BEGIN DATA FOR THIS EXERCISE

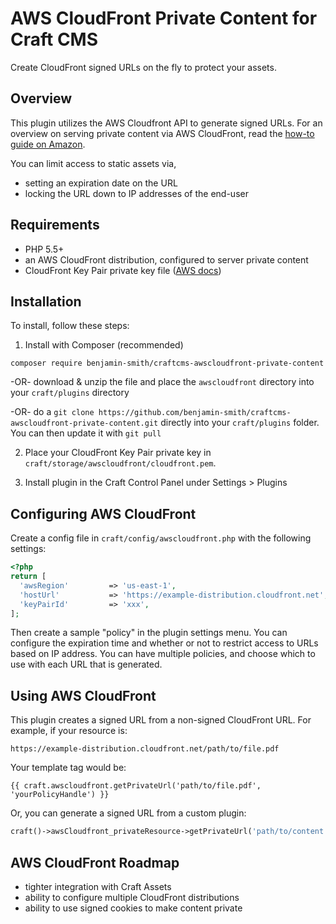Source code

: # AWS CloudFront Private Content for Craft CMS

Create CloudFront signed URLs on the fly to protect your assets.

## Overview

This plugin utilizes the AWS Cloudfront API to generate signed URLs. For an overview on serving private content via AWS CloudFront, read the [how-to guide on Amazon](http://docs.aws.amazon.com/AmazonCloudFront/latest/DeveloperGuide/PrivateContent.html).

You can limit access to static assets via,

* setting an expiration date on the URL
* locking the URL down to IP addresses of the end-user

## Requirements

* PHP 5.5+
* an AWS CloudFront distribution, configured to server private content
* CloudFront Key Pair private key file ([AWS docs](http://docs.aws.amazon.com/AmazonCloudFront/latest/DeveloperGuide/private-content-trusted-signers.html))

## Installation

To install, follow these steps:

1) Install with Composer (recommended)

```
composer require benjamin-smith/craftcms-awscloudfront-private-content
```

-OR- download & unzip the file and place the `awscloudfront` directory into your `craft/plugins` directory

-OR- do a `git clone https://github.com/benjamin-smith/craftcms-awscloudfront-private-content.git` directly into your `craft/plugins` folder.  You can then update it with `git pull`

2) Place your CloudFront Key Pair private key in `craft/storage/awscloudfront/cloudfront.pem`.

3) Install plugin in the Craft Control Panel under Settings > Plugins

## Configuring AWS CloudFront

Create a config file in `craft/config/awscloudfront.php` with the following settings:

```php
<?php
return [
  'awsRegion'         => 'us-east-1',
  'hostUrl'           => 'https://example-distribution.cloudfront.net',
  'keyPairId'         => 'xxx',
];
```

Then create a sample "policy" in the plugin settings menu. You can configure the expiration time and whether or not to restrict access to URLs based on IP address. You can have multiple policies, and choose which to use with each URL that is generated.

## Using AWS CloudFront

This plugin creates a signed URL from a non-signed CloudFront URL. For example, if your resource is:

`https://example-distribution.cloudfront.net/path/to/file.pdf`

Your template tag would be:

```
{{ craft.awscloudfront.getPrivateUrl('path/to/file.pdf', 'yourPolicyHandle') }}
```

Or, you can generate a signed URL from a custom plugin:

```php
craft()->awsCloudfront_privateResource->getPrivateUrl('path/to/content', 'yourPolicyHandle');
```

## AWS CloudFront Roadmap

* tighter integration with Craft Assets
* ability to configure multiple CloudFront distributions
* ability to use signed cookies to make content private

END DATA FOR THIS EXERCISE

EXERCISE PROMPT:
The lines of the records that contain the string "yourPolicyHandle" should be located and copied.

RESULT OF THIS TASK:
{{ craft.awscloudfront.getPrivateUrl('path/to/file.pdf', 'yourPolicyHandle') }}
craft()->awsCloudfront_privateResource->getPrivateUrl('path/to/content', 'yourPolicyHandle');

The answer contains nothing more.